Credo che ognuno di noi guardando il proprio Oroscopo, percepisca una grande ambivalenza. Da un lato è orgoglioso del fatto che nella sua vita individuale il cielo si imprima come la data di un timbro postale sulla busta, in questo modo egli è contrassegnato, unico nel suo genere. Ma nello stesso tempo è un imprigionamento nello spazio, il tatuaggio di un numero carcerario. Da questo non si scappa. Non posso essere diverso da quello che sono. E’ terribile. Preferiremmo pensare che siamo liberi e che in qualsiasi momento possiamo crearci di nuovo. E che la nostra vita dipenda totalmente da noi. Questo legame con una cosa grande come il cielo, ci intralcia. Preferiremmo essere piccoli, allora i nostri peccatucci sarebbero perdonabili.

Quindi sono convinta che bisogna conoscere a fondo la propria prigione.

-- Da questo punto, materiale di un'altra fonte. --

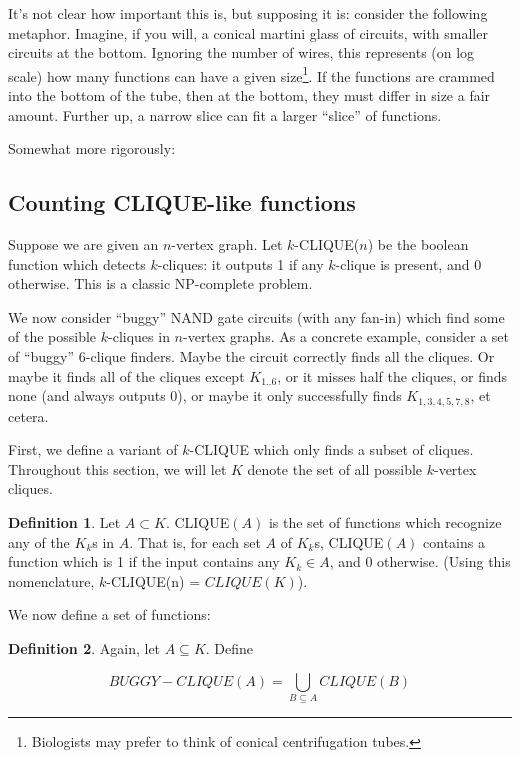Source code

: \documentclass[12pt]{article}
\theoremstyle{definition}
\newtheorem{defn}{Definition}[section]
\begin{document}
It's not clear how important this is, but supposing it is: consider
the following metaphor. Imagine, if you will, a conical martini
glass of circuits, with smaller circuits at the bottom. Ignoring
the number of wires, this represents (on log scale) how many
functions can have a given size\footnote{Biologists may
prefer to think of conical centrifugation tubes.}.
If the functions are crammed into the bottom of the tube, then
at the bottom, they must differ in size a fair amount. Further up,
a narrow slice can fit a larger ``slice'' of functions.

Somewhat more rigorously:





\subsection{Counting CLIQUE-like functions}

Suppose we are given an $n$-vertex graph.
Let $k$-CLIQUE($n$) be the boolean function which
detects $k$-cliques: it outputs 1 if any $k$-clique
is present, and 0 otherwise. This is a classic
NP-complete problem.

We now consider ``buggy'' NAND gate circuits (with any fan-in) which find some of the possible $k$-cliques in $n$-vertex
graphs.
As a concrete example,
consider a set of ``buggy'' 6-clique finders. 
Maybe the circuit correctly
finds all the cliques. Or maybe it finds all of the cliques except $K_{1..6}$,
or it misses half the cliques, or finds none (and always outputs 0), or maybe
it only successfully finds $K_{1,3,4,5,7,8}$, et cetera.

First, we define a variant of $k$-CLIQUE which only
finds a subset of cliques. Throughout this section,
we will let $K$ denote the set of all possible
$k$-vertex cliques.

\begin{defn}
\label{CLIQUE}
Let $A \subset K$.
CLIQUE$(A)$ is the set of functions which recognize any of the $K_k$s in $A$. That is, for each set $A$ of $K_k$s, CLIQUE$(A)$
contains a function which is 1 if the input contains any $K_k \in A$,
and 0 otherwise. (Using this nomenclature,
$k$-CLIQUE(n) = $CLIQUE(K)$).
\end{defn}

We now define a set of functions:

\begin{defn}
\label{BUGGY-CLIQUE}
Again, let $A \subseteq K$. Define

\[
BUGGY-CLIQUE(A) = \bigcup_{B \subseteq A} CLIQUE(B)
\]
\end{defn}
\end{document}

Ora mi arrischio a dirlo: non sono una brava Astrologa, purtroppo. Nel mio carattere dimora un malessere che offusca l’immagine della posizione dei pianeti. Li guardo attraverso la mia paura e nonostante l’apparente serenità d’animo che gli altri ingenuamente e candidamente mi attribuiscono. Vedo tutto come in uno specchio oscuro, come attraverso un vetro affumicato. Guardo il mondo nel modo in cui gli altri guardano un’eclisse di Sole. Io vedo un’eclisse di Terra. Vedo come ci muoviamo a tentoni in una Tenebra perenne, come Coleotteri catturati e messi in una scatola da un bambino crudele. E’ facile danneggiarci e farci del male, fare a pezzetti la nostra bizzarra esistenza, finalmente rattoppata. Interpreto tutto come anormale, terribile e minaccioso. Vedo solo Catastrofi. Ma dal momento che l’inizio è la Caduta, è possibile cadere ancora più in basso?

Comunque conosco la data della mia morte e grazie a questo mi sento libera.

La presenza di Boros mi fece ricordare come si sta quando si vive con qualcuno. E com’è vincolante. Come distoglie dai propri pensieri e distrae. Come l’altra Persona comincia a infastidirci non tanto perché faccia qualcosa che dà ai nervi, quanto per il semplice fatto che c’è. E quando la mattina presto usciva diretto al bosco, benedicevo la mia splendida solitudine. Com’è possibile, pensavo, che le persone vivano insieme per decenni in uno spazio ristretto?

Ritengo infatti che la psiche umana sia nata per tutelarci dal vedere la verità. Per non consentirci di scorgerne direttamente il meccanismo. La psiche è il nostro sistema di difesa: si adopera per non farci mai comprendere ciò che ci circonda. Si occupa principalmente di filtrare le informazioni, sebbene le possibilità del nostro cervello siano enormi. Perché quel sapere non sarebbe sostenibile. Ogni minima particella del mondo si compone infatti di sofferenza.